## Data in this exercise
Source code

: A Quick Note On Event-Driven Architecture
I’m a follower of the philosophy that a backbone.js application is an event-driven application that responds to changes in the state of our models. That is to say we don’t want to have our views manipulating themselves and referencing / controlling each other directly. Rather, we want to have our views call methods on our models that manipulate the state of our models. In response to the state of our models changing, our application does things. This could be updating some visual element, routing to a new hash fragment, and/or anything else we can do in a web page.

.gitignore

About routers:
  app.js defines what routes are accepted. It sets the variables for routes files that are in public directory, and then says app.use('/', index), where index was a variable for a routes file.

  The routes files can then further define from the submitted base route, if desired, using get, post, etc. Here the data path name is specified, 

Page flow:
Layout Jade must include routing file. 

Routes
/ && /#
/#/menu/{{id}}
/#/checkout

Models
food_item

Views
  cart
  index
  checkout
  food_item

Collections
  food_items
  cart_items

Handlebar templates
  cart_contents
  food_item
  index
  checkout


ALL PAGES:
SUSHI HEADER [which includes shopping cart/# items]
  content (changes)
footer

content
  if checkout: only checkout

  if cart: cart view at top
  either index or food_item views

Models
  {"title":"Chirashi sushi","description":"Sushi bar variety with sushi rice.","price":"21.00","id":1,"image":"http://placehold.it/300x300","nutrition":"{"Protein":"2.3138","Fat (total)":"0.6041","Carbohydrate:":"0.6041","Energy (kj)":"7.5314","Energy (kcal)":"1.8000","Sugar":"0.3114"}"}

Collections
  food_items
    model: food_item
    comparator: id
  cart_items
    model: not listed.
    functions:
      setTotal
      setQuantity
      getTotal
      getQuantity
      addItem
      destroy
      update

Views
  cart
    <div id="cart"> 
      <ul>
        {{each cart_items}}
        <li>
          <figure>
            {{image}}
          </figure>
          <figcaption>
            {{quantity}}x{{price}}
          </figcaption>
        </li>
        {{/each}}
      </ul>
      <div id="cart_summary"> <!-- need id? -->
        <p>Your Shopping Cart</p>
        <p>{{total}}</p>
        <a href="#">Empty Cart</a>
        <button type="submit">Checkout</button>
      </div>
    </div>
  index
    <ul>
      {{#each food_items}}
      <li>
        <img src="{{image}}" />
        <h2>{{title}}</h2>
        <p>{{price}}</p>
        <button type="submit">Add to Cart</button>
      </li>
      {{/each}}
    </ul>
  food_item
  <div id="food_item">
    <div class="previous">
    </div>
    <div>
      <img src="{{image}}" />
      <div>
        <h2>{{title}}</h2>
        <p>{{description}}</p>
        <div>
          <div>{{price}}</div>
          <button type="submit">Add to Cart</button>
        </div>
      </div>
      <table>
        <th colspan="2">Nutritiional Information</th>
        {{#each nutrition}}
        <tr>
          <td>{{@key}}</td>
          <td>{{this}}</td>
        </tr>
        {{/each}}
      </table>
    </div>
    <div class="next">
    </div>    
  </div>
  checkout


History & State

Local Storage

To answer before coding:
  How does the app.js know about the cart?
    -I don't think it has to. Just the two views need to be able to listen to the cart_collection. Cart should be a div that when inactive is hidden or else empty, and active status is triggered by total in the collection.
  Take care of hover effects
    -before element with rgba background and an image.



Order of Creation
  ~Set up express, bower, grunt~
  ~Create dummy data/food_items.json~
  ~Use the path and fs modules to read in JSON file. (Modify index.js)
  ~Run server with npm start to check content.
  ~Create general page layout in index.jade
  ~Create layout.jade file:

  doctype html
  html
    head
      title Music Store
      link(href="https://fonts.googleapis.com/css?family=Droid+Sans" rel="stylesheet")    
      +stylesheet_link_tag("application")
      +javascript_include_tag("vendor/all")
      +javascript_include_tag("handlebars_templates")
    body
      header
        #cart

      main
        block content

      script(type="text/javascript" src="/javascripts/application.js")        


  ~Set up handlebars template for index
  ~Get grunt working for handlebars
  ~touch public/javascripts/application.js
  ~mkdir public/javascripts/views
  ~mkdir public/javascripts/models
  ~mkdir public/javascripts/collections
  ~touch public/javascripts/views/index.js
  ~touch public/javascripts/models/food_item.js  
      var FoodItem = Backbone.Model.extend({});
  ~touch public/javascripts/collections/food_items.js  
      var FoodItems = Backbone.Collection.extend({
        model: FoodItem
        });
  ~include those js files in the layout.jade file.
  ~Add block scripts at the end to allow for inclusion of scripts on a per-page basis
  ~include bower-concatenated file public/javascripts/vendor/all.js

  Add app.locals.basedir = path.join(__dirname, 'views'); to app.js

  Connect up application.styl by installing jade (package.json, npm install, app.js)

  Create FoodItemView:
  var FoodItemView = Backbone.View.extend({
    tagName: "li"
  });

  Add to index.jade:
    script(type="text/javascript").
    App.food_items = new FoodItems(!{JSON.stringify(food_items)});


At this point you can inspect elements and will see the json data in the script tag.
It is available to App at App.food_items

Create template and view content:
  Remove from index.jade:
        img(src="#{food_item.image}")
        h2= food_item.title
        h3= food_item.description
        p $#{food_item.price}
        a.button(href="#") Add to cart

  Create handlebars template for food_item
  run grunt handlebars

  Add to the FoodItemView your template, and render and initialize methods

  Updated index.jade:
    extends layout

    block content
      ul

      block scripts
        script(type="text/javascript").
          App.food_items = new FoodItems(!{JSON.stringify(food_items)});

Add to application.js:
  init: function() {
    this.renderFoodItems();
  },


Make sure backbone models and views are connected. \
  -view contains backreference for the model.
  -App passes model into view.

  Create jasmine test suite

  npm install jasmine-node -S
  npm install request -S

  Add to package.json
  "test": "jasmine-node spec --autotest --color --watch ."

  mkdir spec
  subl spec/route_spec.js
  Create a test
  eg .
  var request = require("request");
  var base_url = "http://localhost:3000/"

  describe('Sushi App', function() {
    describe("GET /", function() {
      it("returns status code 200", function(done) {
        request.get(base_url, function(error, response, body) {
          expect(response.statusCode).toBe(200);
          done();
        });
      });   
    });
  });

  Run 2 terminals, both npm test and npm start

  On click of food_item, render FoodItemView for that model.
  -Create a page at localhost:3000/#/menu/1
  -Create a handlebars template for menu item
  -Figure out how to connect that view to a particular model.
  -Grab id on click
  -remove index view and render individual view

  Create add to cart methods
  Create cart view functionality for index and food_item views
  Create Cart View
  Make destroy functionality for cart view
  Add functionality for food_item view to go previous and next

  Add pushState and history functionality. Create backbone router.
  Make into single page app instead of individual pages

## Action item
Lines containing the word "localhost" must all be returned from the material above.

## Reply to the task
  var base_url = "http://localhost:3000/"
  -Create a page at localhost:3000/#/menu/1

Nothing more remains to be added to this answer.